I stared at the window, wondering what to do. I listened to my husband moving around upstairs, monitoring the water cascading down from the house above us. I could smell the damp earth pressing against the side of the house. I could see torch light on my street as we checked banks and retaining walls.

Like many people last night, not just in Te Whanganui a Tara, I lay awake and hoped the bank behind us wouldn't fall down and hoped our house wouldn't flood.

Today, my car - an electric hybrid - is flooded out and I can't drive it. I can't make it to my doctor's appointment, I've had to get someone else to pick up my son from school, a friend is picking up my eldest son. My husband is at our local primary school with a volunteer crew and sandbags; the stream has burst its banks.

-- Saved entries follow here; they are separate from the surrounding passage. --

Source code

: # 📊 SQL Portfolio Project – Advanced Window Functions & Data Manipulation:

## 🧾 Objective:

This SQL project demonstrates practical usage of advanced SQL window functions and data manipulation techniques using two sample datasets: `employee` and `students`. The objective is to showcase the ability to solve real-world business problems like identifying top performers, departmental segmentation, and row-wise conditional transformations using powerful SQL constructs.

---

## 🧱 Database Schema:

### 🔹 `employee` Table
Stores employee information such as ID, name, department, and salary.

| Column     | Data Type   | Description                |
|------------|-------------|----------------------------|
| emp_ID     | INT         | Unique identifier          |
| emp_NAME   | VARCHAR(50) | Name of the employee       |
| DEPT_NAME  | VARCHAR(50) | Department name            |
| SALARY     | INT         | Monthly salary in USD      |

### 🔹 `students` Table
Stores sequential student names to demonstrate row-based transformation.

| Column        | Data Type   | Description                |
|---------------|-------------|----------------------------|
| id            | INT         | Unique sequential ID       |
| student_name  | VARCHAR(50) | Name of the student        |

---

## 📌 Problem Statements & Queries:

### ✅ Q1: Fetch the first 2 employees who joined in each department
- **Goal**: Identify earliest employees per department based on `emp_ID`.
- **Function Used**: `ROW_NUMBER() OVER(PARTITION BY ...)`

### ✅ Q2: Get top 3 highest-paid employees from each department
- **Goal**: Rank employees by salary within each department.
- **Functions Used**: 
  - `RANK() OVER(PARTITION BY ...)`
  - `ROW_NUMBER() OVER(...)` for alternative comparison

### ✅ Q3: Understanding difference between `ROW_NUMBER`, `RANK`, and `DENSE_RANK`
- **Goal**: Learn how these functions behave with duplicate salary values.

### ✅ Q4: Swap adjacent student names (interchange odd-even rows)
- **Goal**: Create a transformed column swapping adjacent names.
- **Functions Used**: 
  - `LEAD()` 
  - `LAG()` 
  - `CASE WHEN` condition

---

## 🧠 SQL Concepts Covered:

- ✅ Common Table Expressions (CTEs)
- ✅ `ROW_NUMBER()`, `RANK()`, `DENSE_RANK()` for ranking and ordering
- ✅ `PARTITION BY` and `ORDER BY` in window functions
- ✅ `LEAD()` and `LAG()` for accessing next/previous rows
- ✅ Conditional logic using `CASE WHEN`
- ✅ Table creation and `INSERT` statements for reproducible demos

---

And we're the lucky ones. I saw four fire trucks on the road to my son's school. The traffic lights were out, slips covered the road, and I could hear sirens echoing through the city. I saw two homes flooded up to the windows.

I don't want to adapt to this.

I'm sick of hearing that every flood or storm is a "1 in 100 year event" as we're hit again and again.

I don't want to fear the sound of rain. And I don't want my children to fear the sound of rain. I don't want to see more deaths from slips and more livelihoods destroyed (all of the businesses near our home were flooded last night). I don't want people to escape their homes with only the clothes on their back.

What we're facing is a result of political choices.

We are so overwhelmed by the cost-of-living crisis and the genocides and wars breaking out around the world that this government's inaction on climate change is not registering.

Their rhetoric is that we must adapt to climate change. That these weather bombs are inevitable and there's nothing that can ever be done. Adaptation is necessary, of course, but it's not sufficient and it won't stop what we're facing.

A graphic describing the number of States of Emergency declared by regions in New Zealand. 2026 has far more than any other year.

This coalition believes only in making ordinary people absorb the endless shocks of climate change instead of doing anything toward mitigating those shocks.

In February, as Aotearoa faced weather bombs, Climate Denier Shane Jones shut down our country's involvement in a global plan to move us away from fossil fuels. Australia, the UK, the European Union and a group of Pacific nations were among 80 countries pushing for a 'road map' to be included in the formal negotiations at COP30.  Aotearoa's negotiating team was considering signing the declaration.

Jones squashed it.

Days after the deadly Mount Maunganui landslip, as families were still trying to recover the bodies of their loved ones, Winston Peters rejected any role of global warming in the flooding.

This government, at the direction of NZ First, has slashed targets for reducing emissions. The government has also scrapped the $6 billion dollar resilience fund created after Cyclone Gabrielle.

 In 2023, around 800,000 landslides were caused by Cyclone Gabrielle, making it one of the most extreme landslide-triggering events ever recorded globally.

Meanwhile, the Government did nothing as Fire and Emergency New Zealand was mismanaged to the point that their equipment is breaking and no new fire engine has made it to fire stations in eight years.

Two months ago, Professor of climate science at Victoria University of Wellington, James Renwick, told The Guardian that we must act now.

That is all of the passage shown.